Pour le jeu c’est un énorme point positif, ça permet de combler les envies de tout type de public. En revanche pour une œuvre purement narrative, les multivers c’est souvent très nul.

Chaque roman existe parce qu’il fait sens et non pour alimenter une case.

Ce qui m’intéressait en tant que joueur de T.I.M.E. Stories, c’était la méta intrigue :

L’agence c’est quoi en vrai ? Comment recrutent-ils leurs agents ? Ils poursuivent quel but ? Et les Syaans ? Et les Elois ? On en parle ?

Le fait de s’intéresser précisément à ces questions ancre le roman dans un genre défini : la S.F., et les spécificités de l’univers rappellent quelques grands classiques comme Carbone Modifié : un monde futuriste dans lequel les esprits peuvent se glisser dans des corps différents.

Je me suis ensuite demandé quels auteurs de S.F. avaient eu la même idée que Manuel Rozoy ?

Si T.I.M.E. Stories avait dû être un roman plutôt qu’un jeu, ça aurait été Black Out de Connie Willis.

[Détenteur du Nébula, du Hugo et du Locus award, Black Out est une référence en termes de S.F. / voyage dans le temps réaliste.

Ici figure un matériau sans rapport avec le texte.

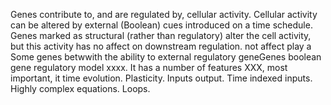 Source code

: Genes contribute to, and are regulated by, cellular activity. Cellular activity can be altered by external (Boolean) cues introduced on a time schedule. Genes marked as structural (rather than regulatory) alter the cell activity, but this activity has no affect on downstream regulation. not affect play a Some genes  betwwith the ability to external regulatory geneGenes boolean gene regulatory model xxxx. It has a number of features XXX, most important, it time evolution. Plasticity. Inputs output. Time indexed inputs. Highly complex equations. Loops.
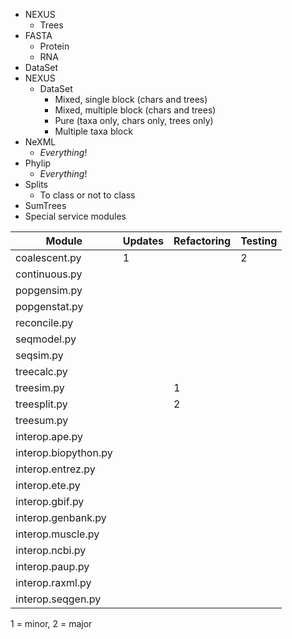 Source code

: 
-   NEXUS
    -   Trees
-   FASTA
    -   Protein
    -   RNA
-   DataSet
-   NEXUS
    -   DataSet
        -   Mixed, single block (chars and trees)
        -   Mixed, multiple block (chars and trees)
        -   Pure (taxa only, chars only, trees only)
        -   Multiple taxa block
-   NeXML
    -  *Everything*!
-   Phylip
    -  *Everything*!
-   Splits
    -   To class or not to class
-   SumTrees
-   Special service modules


| Module                 | Updates   | Refactoring   | Testing   |
| ---------------------- | --------- | ------------- | --------- |
| coalescent.py          | 1         |               | 2         |
| continuous.py          |           |               |           |
| popgensim.py           |           |               |           |
| popgenstat.py          |           |               |           |
| reconcile.py           |           |               |           |
| seqmodel.py            |           |               |           |
| seqsim.py              |           |               |           |
| treecalc.py            |           |               |           |
| treesim.py             |           | 1             |           |
| treesplit.py           |           | 2             |           |
| treesum.py             |           |               |           |
| interop.ape.py         |           |               |           |
| interop.biopython.py   |           |               |           |
| interop.entrez.py      |           |               |           |
| interop.ete.py         |           |               |           |
| interop.gbif.py        |           |               |           |
| interop.genbank.py     |           |               |           |
| interop.muscle.py      |           |               |           |
| interop.ncbi.py        |           |               |           |
| interop.paup.py        |           |               |           |
| interop.raxml.py       |           |               |           |
| interop.seqgen.py      |           |               |           |

1 = minor, 2 = major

Le livre nous parle d’un futur proche dans lequel les historiens peuvent (doivent) vivre le passé pour l’étudier. Ils voyagent dans le temps et observent, mais c’est évidemment devenu un métier à risque, car quand ils étudient la Seconde Guerre mondiale, les bombes sont bien réelles… Et quand l’histoire elle-même est en train de dérailler, alors peut-être est-il finalement possible de changer le passé ?]

Après ces réflexions préliminaires, je me suis demandé ce qui fait une bonne adaptation ?

Si on regarde du côté des très bonnes adaptations de jeux en roman, Assassin’s Creed est un bon exemple.

En plus, de par sa proximité avec T.I.M.E Stories (Abstergo étant à Assassin’s Creed ce que l’agence est à T.I.M.E Stories) les deux licences partagent la même promesse : partir d’une époque donnée où l’on maitrise le voyage dans le temps pour immerger des individus contemporains dans une époque différente et un lieu lointain.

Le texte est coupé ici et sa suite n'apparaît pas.